Scan the material and copy out each line where the word "approx" occurs.

──────

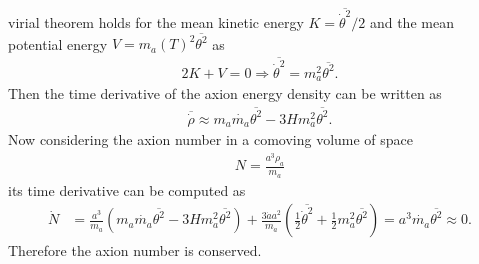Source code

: \documentclass[a4paper, 12pt]{article}
\begin{document}
virial theorem holds for the mean kinetic energy $K = \overline{\dot{\theta}^2} / 2$ and the mean potential energy $V = m_a(T)^2 \overline{\theta^2}$ as
\begin{align*}
    2K + V = 0 \Rightarrow \overline{\dot{\theta}^2} = m_a^2 \overline{\theta^2}.
\end{align*}
Then the time derivative of the axion energy density can be written as
\begin{align*}
    \overline{\dot{\rho}} \approx m_a \dot{m_a} \overline{\theta^2} - 3 H m_a^2 \overline{\theta^2}.
\end{align*}
Now considering the axion number in a comoving volume of space
\begin{align*}
    N = \frac{a^3 \rho_a}{m_a}
\end{align*}
its time derivative can be computed as
\begin{align*}
    \dot{N} &= \frac{a^3}{m_a} (m_a \dot{m_a} \overline{\theta^2} - 3 H m_a^2 \overline{\theta^2}) + \frac{3 \dot{a} a^2}{m_a} \left( \frac{1}{2} \overline{\dot{\theta}^2} + \frac{1}{2} m_a^2 \overline{\theta^2} \right)
    = a^3 \dot{m_a} \overline{\theta^2} \approx 0.
\end{align*}
Therefore the axion number is conserved.
\end{document}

──────

### Answer
    \overline{\dot{\rho}} \approx m_a \dot{m_a} \overline{\theta^2} - 3 H m_a^2 \overline{\theta^2}.
    = a^3 \dot{m_a} \overline{\theta^2} \approx 0.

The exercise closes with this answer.